Consumers in the U.S. are increasingly turning to weight loss medications and non-alcoholic alternatives, causing a decline in soda purchases. Despite this trend, Coca-Cola reported strong second-quarter earnings, driven by high global demand for its beverages, and adjusted its full-year outlook upwards.
Coca-Cola’s CEO, James Quincey, expressed optimism about the company’s second-quarter performance, highlighting solid growth in both revenue and operating income amidst a changing market landscape.
However, in North America, Coca-Cola’s volume sales dropped by 1%. Quincey attributed this decline to reduced sales in “away-from-home channels,” which encompass water, sports drinks, coffee, tea, and sodas. The decrease was somewhat mitigated by contributions from Fairlife milk products and Coca-Cola itself, which led in retail sales growth during the quarter.
To counter the volume decline, Coca-Cola is collaborating with restaurant chains to incorporate its sodas into combo meals.

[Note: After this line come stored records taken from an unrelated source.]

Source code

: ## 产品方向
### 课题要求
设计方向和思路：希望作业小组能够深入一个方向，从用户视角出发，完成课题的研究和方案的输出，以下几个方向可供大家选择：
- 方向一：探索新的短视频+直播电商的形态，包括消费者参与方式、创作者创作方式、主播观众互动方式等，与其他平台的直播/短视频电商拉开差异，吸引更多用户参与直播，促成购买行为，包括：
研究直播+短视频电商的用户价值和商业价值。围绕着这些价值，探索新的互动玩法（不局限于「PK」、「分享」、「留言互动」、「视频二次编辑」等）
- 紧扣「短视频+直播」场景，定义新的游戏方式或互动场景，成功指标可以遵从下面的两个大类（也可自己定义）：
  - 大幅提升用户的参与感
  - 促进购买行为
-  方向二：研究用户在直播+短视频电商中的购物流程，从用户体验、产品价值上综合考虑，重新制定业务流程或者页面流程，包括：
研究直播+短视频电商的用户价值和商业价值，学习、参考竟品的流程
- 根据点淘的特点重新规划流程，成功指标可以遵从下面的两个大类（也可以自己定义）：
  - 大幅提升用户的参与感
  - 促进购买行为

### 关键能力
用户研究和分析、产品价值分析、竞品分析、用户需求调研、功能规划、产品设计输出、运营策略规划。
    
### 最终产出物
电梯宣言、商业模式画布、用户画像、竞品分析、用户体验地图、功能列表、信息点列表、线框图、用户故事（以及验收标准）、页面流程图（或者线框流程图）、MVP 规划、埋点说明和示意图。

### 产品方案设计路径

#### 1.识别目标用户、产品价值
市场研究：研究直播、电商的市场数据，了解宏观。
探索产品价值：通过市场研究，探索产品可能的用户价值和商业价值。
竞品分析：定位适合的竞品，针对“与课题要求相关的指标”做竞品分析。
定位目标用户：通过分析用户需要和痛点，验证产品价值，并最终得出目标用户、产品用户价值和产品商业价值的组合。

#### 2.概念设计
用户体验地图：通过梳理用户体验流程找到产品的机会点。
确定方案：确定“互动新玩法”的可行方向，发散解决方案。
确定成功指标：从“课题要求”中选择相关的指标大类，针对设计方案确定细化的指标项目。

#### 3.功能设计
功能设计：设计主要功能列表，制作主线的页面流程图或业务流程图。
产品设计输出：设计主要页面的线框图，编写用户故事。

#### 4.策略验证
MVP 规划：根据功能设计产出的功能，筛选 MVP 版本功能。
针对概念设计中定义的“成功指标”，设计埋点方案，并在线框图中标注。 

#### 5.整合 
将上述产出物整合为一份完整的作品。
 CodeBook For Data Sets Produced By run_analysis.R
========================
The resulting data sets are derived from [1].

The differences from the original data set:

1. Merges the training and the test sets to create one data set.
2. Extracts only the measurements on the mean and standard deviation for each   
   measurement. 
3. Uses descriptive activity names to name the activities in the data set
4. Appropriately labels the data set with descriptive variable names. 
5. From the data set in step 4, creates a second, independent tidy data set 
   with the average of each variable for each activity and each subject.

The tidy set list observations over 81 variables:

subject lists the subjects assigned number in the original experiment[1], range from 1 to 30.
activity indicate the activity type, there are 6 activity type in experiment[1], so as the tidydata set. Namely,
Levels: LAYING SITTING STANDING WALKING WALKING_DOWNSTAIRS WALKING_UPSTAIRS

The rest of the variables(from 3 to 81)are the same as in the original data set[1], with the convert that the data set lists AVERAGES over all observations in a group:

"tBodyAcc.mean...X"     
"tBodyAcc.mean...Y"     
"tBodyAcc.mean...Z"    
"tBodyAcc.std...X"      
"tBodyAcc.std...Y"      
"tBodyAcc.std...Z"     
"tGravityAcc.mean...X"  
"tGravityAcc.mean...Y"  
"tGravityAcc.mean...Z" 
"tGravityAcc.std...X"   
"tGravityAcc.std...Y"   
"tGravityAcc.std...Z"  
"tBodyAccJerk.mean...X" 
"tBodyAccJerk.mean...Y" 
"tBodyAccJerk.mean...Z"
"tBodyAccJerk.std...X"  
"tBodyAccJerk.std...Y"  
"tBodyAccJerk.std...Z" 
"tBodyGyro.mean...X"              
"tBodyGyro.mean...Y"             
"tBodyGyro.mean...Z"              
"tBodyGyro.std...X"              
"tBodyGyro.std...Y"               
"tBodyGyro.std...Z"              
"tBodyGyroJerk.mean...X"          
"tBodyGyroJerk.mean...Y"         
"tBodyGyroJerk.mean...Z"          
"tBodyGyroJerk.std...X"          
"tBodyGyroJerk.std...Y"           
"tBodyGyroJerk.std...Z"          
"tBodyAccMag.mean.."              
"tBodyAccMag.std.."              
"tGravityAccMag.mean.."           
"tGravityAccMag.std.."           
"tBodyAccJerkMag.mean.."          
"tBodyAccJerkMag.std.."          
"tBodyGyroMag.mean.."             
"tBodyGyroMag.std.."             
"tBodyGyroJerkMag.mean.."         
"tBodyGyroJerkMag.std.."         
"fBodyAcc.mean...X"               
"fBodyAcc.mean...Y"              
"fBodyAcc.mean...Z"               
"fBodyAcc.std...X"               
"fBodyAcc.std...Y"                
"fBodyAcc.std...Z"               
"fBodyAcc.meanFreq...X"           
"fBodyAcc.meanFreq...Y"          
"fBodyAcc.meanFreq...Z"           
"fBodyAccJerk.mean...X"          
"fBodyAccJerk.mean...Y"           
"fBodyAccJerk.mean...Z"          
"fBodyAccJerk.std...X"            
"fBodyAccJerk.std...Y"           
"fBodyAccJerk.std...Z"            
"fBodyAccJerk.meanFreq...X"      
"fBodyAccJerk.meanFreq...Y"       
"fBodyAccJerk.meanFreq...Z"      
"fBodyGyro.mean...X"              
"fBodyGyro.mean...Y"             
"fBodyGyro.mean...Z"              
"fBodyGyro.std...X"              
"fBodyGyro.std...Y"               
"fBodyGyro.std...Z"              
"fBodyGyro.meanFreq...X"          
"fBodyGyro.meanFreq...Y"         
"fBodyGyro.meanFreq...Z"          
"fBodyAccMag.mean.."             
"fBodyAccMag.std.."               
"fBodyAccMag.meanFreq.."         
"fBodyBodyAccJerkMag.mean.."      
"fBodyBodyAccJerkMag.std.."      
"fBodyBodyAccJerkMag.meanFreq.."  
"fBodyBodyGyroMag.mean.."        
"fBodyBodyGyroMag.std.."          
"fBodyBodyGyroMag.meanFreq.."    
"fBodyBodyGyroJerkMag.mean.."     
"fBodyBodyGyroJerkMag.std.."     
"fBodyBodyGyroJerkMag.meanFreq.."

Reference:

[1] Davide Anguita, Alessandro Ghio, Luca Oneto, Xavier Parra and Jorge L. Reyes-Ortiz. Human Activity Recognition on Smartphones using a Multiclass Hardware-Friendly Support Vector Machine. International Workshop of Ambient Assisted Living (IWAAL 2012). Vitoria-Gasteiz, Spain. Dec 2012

Reports indicate efforts with McDonald’s to enhance its $5 meal deal, which comes with a soft drink.
Overall, Coca-Cola exceeded Wall Street’s expectations, reporting $12.4 billion in revenue for the second quarter, translating to approximately $0.84 per share. Analysts had anticipated revenue of around $11.76 billion, or about $0.81 per share.
The company now projects organic revenue growth of 9% to 10%, increasing its previous estimate of 8% to 9%.
Similarly, Pepsi has faced challenges in appealing to U.S. consumers, many of whom are focused on weight loss and healthier lifestyle choices. In early July, Pepsi attributed its muted second-quarter results to a number of product recalls.